Looking to fill a blank space in the September 1997 edition of Backwoods Home Magazine, employee John Silveira wrote a pithy classified ad as a joke.
The ad stated: “Wanted: Somebody to go back in time with me. This is not a joke. P.O. Box 91 Ocean View, WA 99393. You’ll get paid after we get back. Must bring your own weapons. Safety not guaranteed. I have only done this once before”.
Little did Silveira know that his throwaway paragraph would prove the inspiration for the low-budget Safety Not Guaranteed, a comedy-drama equal parts whimsical and melancholic from the mumblecore stable of American independents.
Disconnected and disillusioned Darius (Aubrey Plaza) interns at a Seattle magazine and volunteers with fellow staffer Arnau (Karan Soni) to assist writer Jeff (Jake Johnson) in tracking down the ad’s author in a sleepy seaside town. This turns out to be Kenneth (mumblecore alumnus Mark Duplass), an eccentric and paranoid supermarket employee who deals in conspiracy theories and is convinced secret agents are out to get him.
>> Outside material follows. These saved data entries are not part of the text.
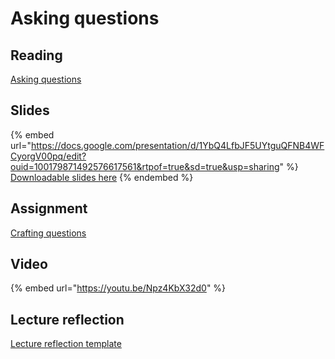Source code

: # Asking questions

## Reading

[Asking questions](https://drive.google.com/file/d/1vaOXzMw4dzGbw0_el9kW3Z59GW0rw-RC/view?usp=sharing)

## Slides

{% embed url="https://docs.google.com/presentation/d/1YbQ4LfbJF5UYtguQFNB4WFCyorgV00pq/edit?ouid=100179871492576617561&rtpof=true&sd=true&usp=sharing" %}
[Downloadable slides here](https://docs.google.com/presentation/d/1YbQ4LfbJF5UYtguQFNB4WFCyorgV00pq/edit?usp=sharing\&ouid=100179871492576617561\&rtpof=true\&sd=true)
{% endembed %}

## Assignment

[Crafting questions](https://docs.google.com/document/d/1YmvUtPBtZB2GO9uz6OrbmSgBk7MCHs1f/edit?usp=sharing\&ouid=100179871492576617561\&rtpof=true\&sd=true)

## Video

{% embed url="https://youtu.be/Npz4KbX32d0" %}

## Lecture reflection

[Lecture reflection template](https://docs.google.com/document/d/1Q1AQ2izEQp_hO2hbJB6M8MKnzc8UvrGw?rtpof=true\&usp=drive_fs)
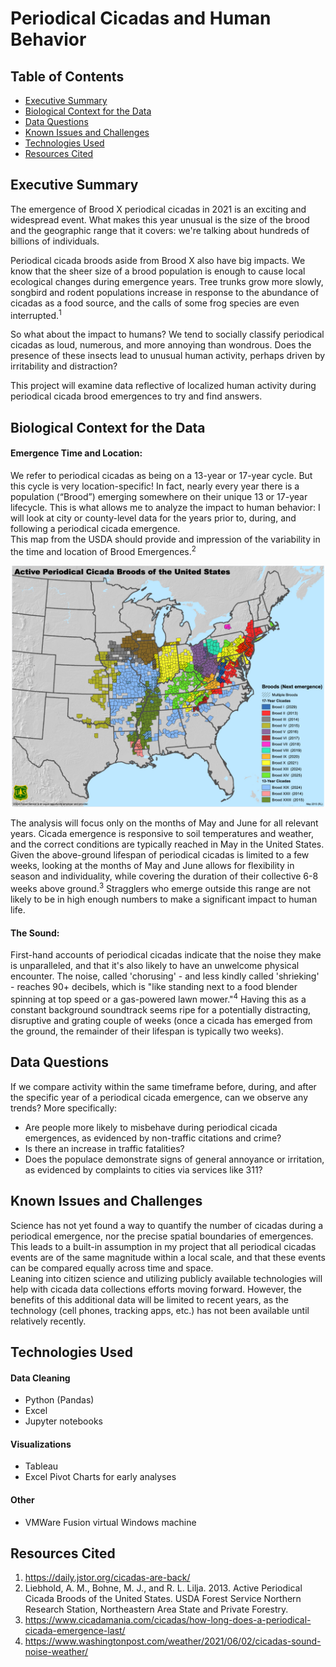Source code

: # Periodical Cicadas and Human Behavior

## Table of Contents
* [Executive Summary](#executive-summary)
* [Biological Context for the Data](#biological-context-for-the-data)
* [Data Questions](#data-questions)
* [Known Issues and Challenges](#known-issues-and-challenges)
* [Technologies Used](#technologies-used)
* [Resources Cited](#resources-cited)

## Executive Summary

The emergence of Brood X periodical cicadas in 2021 is an exciting and widespread event.  What makes this year unusual is the size of the brood and the geographic range that it covers: we're talking about hundreds of billions of individuals.

Periodical cicada broods aside from Brood X also have big impacts.  We know that the sheer size of a brood population is enough to cause local ecological changes during emergence years.  Tree trunks grow more slowly, songbird and rodent populations increase in response to the abundance of cicadas as a food source, and the calls of some frog species are even interrupted.<sup>1</sup>

So what about the impact to humans?  We tend to socially classify periodical cicadas as loud, numerous, and more annoying than wondrous.  Does the presence of these insects lead to unusual human activity, perhaps driven by irritability and distraction?

This project will examine data reflective of localized human activity during periodical cicada brood emergences to try and find answers.


## Biological Context for the Data

 #### Emergence Time and Location:

We refer to periodical cicadas as being on a 13-year or 17-year cycle.  But this cycle is very location-specific!  In fact, nearly every year there is a population (“Brood”) emerging somewhere on their unique 13 or 17-year lifecycle.  This is what allows me to analyze the impact to human behavior: I will look at city or county-level data for the years prior to, during, and following a periodical cicada emergence.  
This map from the USDA should provide and impression of the variability in the time and location of Brood Emergences.<sup>2</sup>

<p align="center">
<img src="/assets/USDA_periodical_brood_map.jpg" alt="USDA map" width="500"/>
</p>

The analysis will focus only on the months of May and June for all relevant years.  Cicada emergence is responsive to soil temperatures and weather, and the correct conditions are typically reached in May in the United States.  Given the above-ground lifespan of periodical cicadas is limited to a few weeks, looking at the months of May and June allows for flexibility in season and individuality, while covering the duration of their collective 6-8 weeks above ground.<sup>3</sup>  Stragglers who emerge outside this range are not likely to be in high enough numbers to make a significant impact to human life.   

 #### The Sound:

First-hand accounts of periodical cicadas indicate that the noise they make is unparalleled, and that it's also likely to have an unwelcome physical encounter.  The noise, called 'chorusing' - and less kindly called 'shrieking' - reaches 90+ decibels, which is "like standing next to a food blender spinning at top speed or a gas-powered lawn mower."<sup>4</sup>  Having this as a constant background soundtrack seems ripe for a potentially distracting, disruptive and grating couple of weeks (once a cicada has emerged from the ground, the remainder of their lifespan is typically two weeks).  


## Data Questions
If we compare activity within the same timeframe before, during, and after the specific year of a periodical cicada emergence, can we observe any trends?  More specifically:
 - Are people more likely to misbehave during periodical cicada emergences, as evidenced by non-traffic citations and crime?
 - Is there an increase in traffic fatalities?
 - Does the populace demonstrate signs of general annoyance or irritation, as evidenced by complaints to cities via services like 311?

## Known Issues and Challenges
Science has not yet found a way to quantify the number of cicadas during a periodical emergence, nor the precise spatial boundaries of emergences.  This leads to a built-in assumption in my project that all periodical cicadas events are of the same magnitude within a local scale, and that these events can be compared equally across time and space.  
Leaning into citizen science and utilizing publicly available technologies will help with cicada data collections efforts moving forward.  However, the benefits of this additional data will be limited to recent years, as the technology (cell phones, tracking apps, etc.) has not been available until relatively recently.


## Technologies Used
 #### Data Cleaning
  - Python (Pandas)
  - Excel
  - Jupyter notebooks
 #### Visualizations
  - Tableau
  - Excel Pivot Charts for early analyses
 #### Other
  - VMWare Fusion virtual Windows machine

## Resources Cited
1. https://daily.jstor.org/cicadas-are-back/
2. Liebhold, A. M., Bohne, M. J., and R. L. Lilja. 2013. Active Periodical Cicada Broods of the United States. USDA Forest Service Northern Research Station, Northeastern Area State and Private Forestry.
3. https://www.cicadamania.com/cicadas/how-long-does-a-periodical-cicada-emergence-last/
4. https://www.washingtonpost.com/weather/2021/06/02/cicadas-sound-noise-weather/
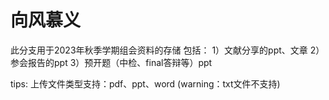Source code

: # 向风慕义
此分支用于2023年秋季学期组会资料的存储
包括：
1）文献分享的ppt、文章
2）参会报告的ppt
3）预开题（中检、final答辩等）ppt

tips:
上传文件类型支持：pdf、ppt、word   (warning：txt文件不支持)
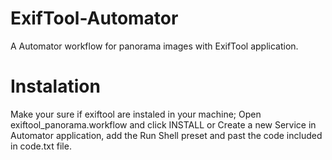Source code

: # ExifTool-Automator
A Automator workflow for panorama images with ExifTool application.

# Instalation
Make your sure if exiftool are instaled in your machine;
Open exiftool_panorama.workflow and click INSTALL or Create a new Service in Automator application, add the Run Shell preset and past the code included in code.txt file.
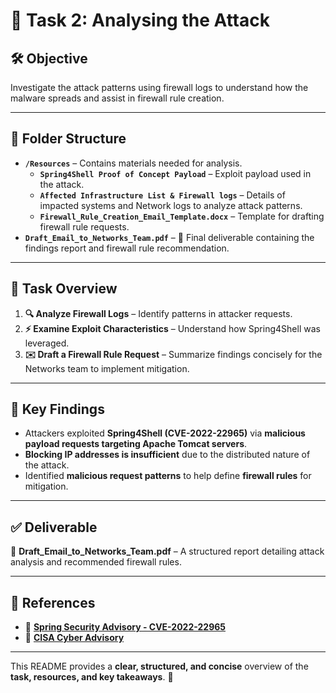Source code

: # ****🚀 Task 2: Analysing the Attack****

## ****🛠 Objective****  
Investigate the attack patterns using firewall logs to understand how the malware spreads and assist in firewall rule creation.  

---

## ****📂 Folder Structure****  
- **`/Resources`** – Contains materials needed for analysis.  
  - **`Spring4Shell Proof of Concept Payload`** – Exploit payload used in the attack.  
  - **`Affected Infrastructure List & Firewall logs`** – Details of impacted systems and Network logs to analyze attack patterns. 
  - **`Firewall_Rule_Creation_Email_Template.docx`** – Template for drafting firewall rule requests.  
- **`Draft_Email_to_Networks_Team.pdf`** – 📄 Final deliverable containing the findings report and firewall rule recommendation.  

---

## ****📄 Task Overview****  
1. ****🔍 Analyze Firewall Logs**** – Identify patterns in attacker requests.  
2. ****⚡ Examine Exploit Characteristics**** – Understand how Spring4Shell was leveraged.  
3. ****✉️ Draft a Firewall Rule Request**** – Summarize findings concisely for the Networks team to implement mitigation.  

---

## ****📌 Key Findings****  
- Attackers exploited ****Spring4Shell (CVE-2022-22965)**** via ****malicious payload requests targeting Apache Tomcat servers****.  
- ****Blocking IP addresses is insufficient**** due to the distributed nature of the attack.  
- Identified ****malicious request patterns**** to help define ****firewall rules**** for mitigation.  

---

## ****✅ Deliverable****  
📄 ****Draft_Email_to_Networks_Team.pdf**** – A structured report detailing attack analysis and recommended firewall rules.  

---

## ****🔗 References****  
- 🔗 ****[Spring Security Advisory - CVE-2022-22965](https://spring.io/security/cve-2022-22965)****  
- 🔗 ****[CISA Cyber Advisory](https://www.cisa.gov/news-events/alerts/2022/04/01/spring-releases-security-updates-addressing-spring4shell-and-spring)****  

---

This README provides a ****clear, structured, and concise**** overview of the ****task, resources, and key takeaways****. 🚀

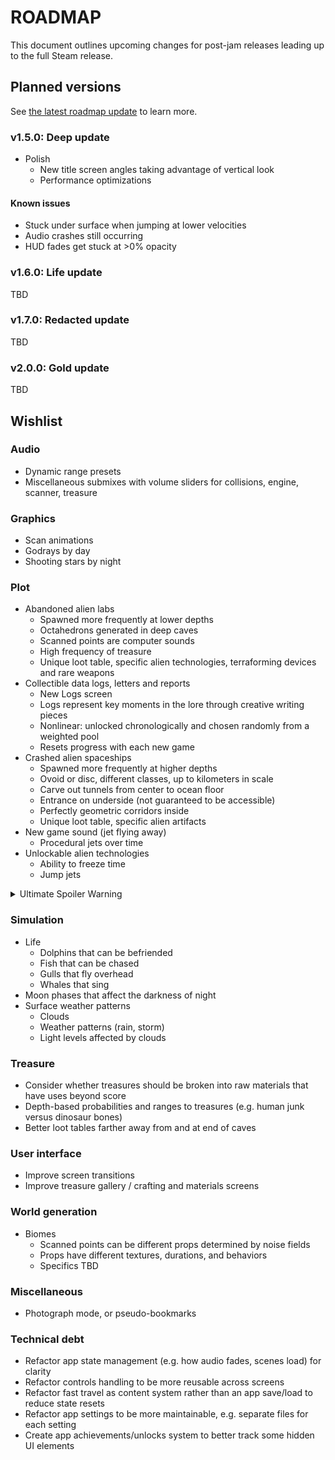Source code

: # ROADMAP
This document outlines upcoming changes for post-jam releases leading up to the full Steam release.

## Planned versions
See [the latest roadmap update](https://shiftbacktick.io/sea/devlogs/2021/06/21/roadmap-update.html) to learn more.

### v1.5.0: Deep update
- Polish
  - New title screen angles taking advantage of vertical look
  - Performance optimizations

#### Known issues
- Stuck under surface when jumping at lower velocities
- Audio crashes still occurring
- HUD fades get stuck at >0% opacity

### v1.6.0: Life update
TBD

### v1.7.0: Redacted update
TBD

### v2.0.0: Gold update
TBD

## Wishlist
### Audio
- Dynamic range presets
- Miscellaneous submixes with volume sliders for collisions, engine, scanner, treasure

### Graphics
- Scan animations
- Godrays by day
- Shooting stars by night

### Plot
- Abandoned alien labs
  - Spawned more frequently at lower depths
  - Octahedrons generated in deep caves
  - Scanned points are computer sounds
  - High frequency of treasure
  - Unique loot table, specific alien technologies, terraforming devices and rare weapons
- Collectible data logs, letters and reports
  - New Logs screen
  - Logs represent key moments in the lore through creative writing pieces
  - Nonlinear: unlocked chronologically and chosen randomly from a weighted pool
  - Resets progress with each new game
- Crashed alien spaceships
  - Spawned more frequently at higher depths
  - Ovoid or disc, different classes, up to kilometers in scale
  - Carve out tunnels from center to ocean floor
  - Entrance on underside (not guaranteed to be accessible)
  - Perfectly geometric corridors inside
  - Unique loot table, specific alien artifacts
- New game sound (jet flying away)
  - Procedural jets over time
- Unlockable alien technologies
  - Ability to freeze time
  - Jump jets

<details>
  <summary>Ultimate Spoiler Warning</summary>
  <ul>
    <li>Aliens wanted to peacefully immigrate to Earth.</li>
    <li>Alien leaders established a secret base on Earth.</li>
  </ul>
</details>

### Simulation
- Life
  - Dolphins that can be befriended
  - Fish that can be chased
  - Gulls that fly overhead
  - Whales that sing
- Moon phases that affect the darkness of night
- Surface weather patterns
  - Clouds
  - Weather patterns (rain, storm)
  - Light levels affected by clouds

### Treasure
- Consider whether treasures should be broken into raw materials that have uses beyond score
- Depth-based probabilities and ranges to treasures (e.g. human junk versus dinosaur bones)
- Better loot tables farther away from and at end of caves

### User interface
- Improve screen transitions
- Improve treasure gallery / crafting and materials screens

### World generation
- Biomes
  - Scanned points can be different props determined by noise fields
  - Props have different textures, durations, and behaviors
  - Specifics TBD

### Miscellaneous
- Photograph mode, or pseudo-bookmarks

### Technical debt
- Refactor app state management (e.g. how audio fades, scenes load) for clarity
- Refactor controls handling to be more reusable across screens
- Refactor fast travel as content system rather than an app save/load to reduce state resets
- Refactor app settings to be more maintainable, e.g. separate files for each setting
- Create app achievements/unlocks system to better track some hidden UI elements
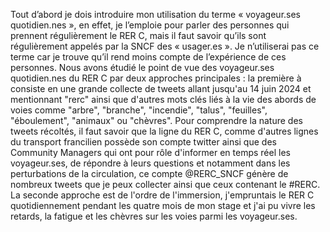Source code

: Tout d’abord je dois introduire mon utilisation du terme « voyageur.ses quotidien.nes », en effet, je l’emploie pour parler des personnes qui prennent régulièrement le RER C, mais il faut savoir qu’ils sont régulièrement appelés par la SNCF des « usager.es ». Je n’utiliserai pas ce terme car je trouve qu’il rend moins compte de l’expérience de ces personnes. Nous avons étudié le point de vue des voyageur.ses quotidien.nes du RER C par deux approches principales : la première à consiste en une grande collecte de tweets allant jusqu'au 14 juin 2024 et mentionnant "rerc" ainsi que d'autres mots clés liés à la vie des abords de voies comme "arbre", "branche", "incendie", "talus", "feuilles", "éboulement", "animaux" ou "chèvres". Pour comprendre la nature des tweets récoltés, il faut savoir que la ligne du RER C, comme d'autres lignes du transport francilien possède son compte twitter ainsi que des Community Managers qui ont pour rôle d'informer en temps réel les voyageur.ses, de répondre à leurs questions et notamment dans les perturbations de la circulation, ce compte @RERC_SNCF génère de nombreux tweets que je peux collecter ainsi que ceux contenant le #RERC. La seconde approche est de l'ordre de l'immersion, j'empruntais le RER C quotidiennement pendant les quatre mois de mon stage et j'ai pu vivre les retards, la fatigue et les chèvres sur les voies parmi les voyageur.ses.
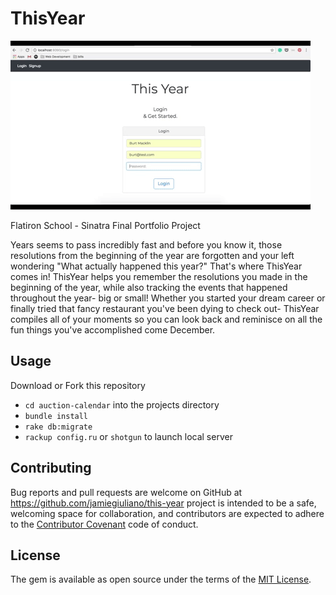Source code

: # ThisYear

![Alt Text](giphy.gif)

Flatiron School - Sinatra Final Portfolio Project

Years seems to pass incredibly fast and before you know it, those resolutions from the beginning of the year
are forgotten and your left wondering "What actually happened this year?"
That's where ThisYear comes in!
ThisYear helps you remember the resolutions you made in the beginning of the year, while also tracking the
events that happened throughout the year- big or small!
Whether you started your dream career or finally
tried that fancy restaurant you've been dying to check out- ThisYear compiles all of your moments so
you can look back and reminisce on all the fun things you've accomplished come December.

## Usage

Download or Fork this repository
- `cd auction-calendar` into the projects directory
- `bundle install`
- `rake db:migrate`
- `rackup config.ru` or `shotgun` to launch local server

## Contributing

Bug reports and pull requests are welcome on GitHub at https://github.com/jamiegiuliano/this-year project is intended to be a safe, welcoming space for collaboration, and contributors are expected to adhere to the [Contributor Covenant](http://contributor-covenant.org) code of conduct.

## License

The gem is available as open source under the terms of the [MIT License](http://opensource.org/licenses/MIT).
She poses as an applicant with her own reasons to want to travel back in time and wins the trust of the slightly obsessed, but kind-hearted loner, who sees in Darius a kindred spirit and someone who’s not afraid “to stare fear and danger in the eye and say ‘yes'”.
Darius at first indulges the child-like Kenneth’s plan to build a time machine, believing it to be nothing more than a fantasy, but as they spend more time together she finds herself increasingly attracted to the fellow misfit and starts to wonder if what he’s claiming is actually the real deal.
Safety Not Guaranteed brings to mind the offbeat 1980 film Somewhere In Time, in which Christopher Reeve’s writer becomes so obsessed with a picture of an actress (played by Jane Seymour) that he travels back in time to 1912 to be with her.
Memory, in particular the desire to recapture and revisit a specific moment in time, is a prominent motif throughout the film. Darius, who has resigned herself to simply “expect the worst and try not to get my hopes up”, would rather return to when life was easier and made more sense.
According to Kenneth, the whole point of building his time machine is to prevent a tragic event from occurring, although as he lets slip to Darius, it’s actually more “about a time and a place” when he believes he was happiest.
The melancholic yearning for younger, less complicated days is also present in the character of Jeff, who uses the assignment to look up his first love, whom he has reminisced about and wondered ‘what if?’ for years. He also urges Arnau not to waste his youth and, in scenes reminiscent of Roger Dodger prises the young intern away from his laptop to introduce him to the world of girls.
Director Colin Trevorrow gives the film a lightness of touch that dilutes the sadness of Derek Connolly’s script. Duplass, who has made a career out of directing inward-looking adults with arrested development excels as Kenneth, bringing the right mix of oddball innocence to the role.
Plaza (from TV’s Parks and Recreation) has the face-slapped-with-a-wet-fish look down to a tee, but finds an endearing sweetness in her scenes with Duplass. Indeed, the moments when the two are training for their ‘mission’ are the highlights of the film.
Whether you buy the ending largely depends on how invested you are in the characters. Trevorrow for one tries his best to sell it, as do the cast, and while it doesn’t entirely convince there’s enough heart here to earn a smile come the closing credits.